EXERCISE INSTRUCTIONS: Each time a line of the listing holds "Preces", copy that line.

===

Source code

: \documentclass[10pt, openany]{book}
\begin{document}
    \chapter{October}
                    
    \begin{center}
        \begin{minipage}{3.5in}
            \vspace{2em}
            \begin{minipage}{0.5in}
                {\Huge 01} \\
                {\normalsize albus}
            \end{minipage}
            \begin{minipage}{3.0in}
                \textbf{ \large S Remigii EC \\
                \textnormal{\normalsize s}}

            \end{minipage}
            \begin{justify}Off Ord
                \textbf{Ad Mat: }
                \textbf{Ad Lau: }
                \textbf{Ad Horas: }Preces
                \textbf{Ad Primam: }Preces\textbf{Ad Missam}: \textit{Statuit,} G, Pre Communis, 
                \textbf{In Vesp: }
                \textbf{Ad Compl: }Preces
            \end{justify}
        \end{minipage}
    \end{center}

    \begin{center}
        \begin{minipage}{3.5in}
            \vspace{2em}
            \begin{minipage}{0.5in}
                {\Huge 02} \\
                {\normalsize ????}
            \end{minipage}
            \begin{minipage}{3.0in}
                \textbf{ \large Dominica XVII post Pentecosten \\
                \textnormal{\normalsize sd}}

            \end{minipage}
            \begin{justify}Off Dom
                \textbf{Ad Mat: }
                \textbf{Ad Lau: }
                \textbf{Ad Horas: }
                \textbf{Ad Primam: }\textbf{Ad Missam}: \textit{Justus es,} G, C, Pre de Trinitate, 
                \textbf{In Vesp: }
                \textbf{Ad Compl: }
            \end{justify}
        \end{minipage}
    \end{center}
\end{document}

===

ANSWER BOX:
                \textbf{Ad Horas: }Preces
                \textbf{Ad Primam: }Preces\textbf{Ad Missam}: \textit{Statuit,} G, Pre Communis, 
                \textbf{Ad Compl: }Preces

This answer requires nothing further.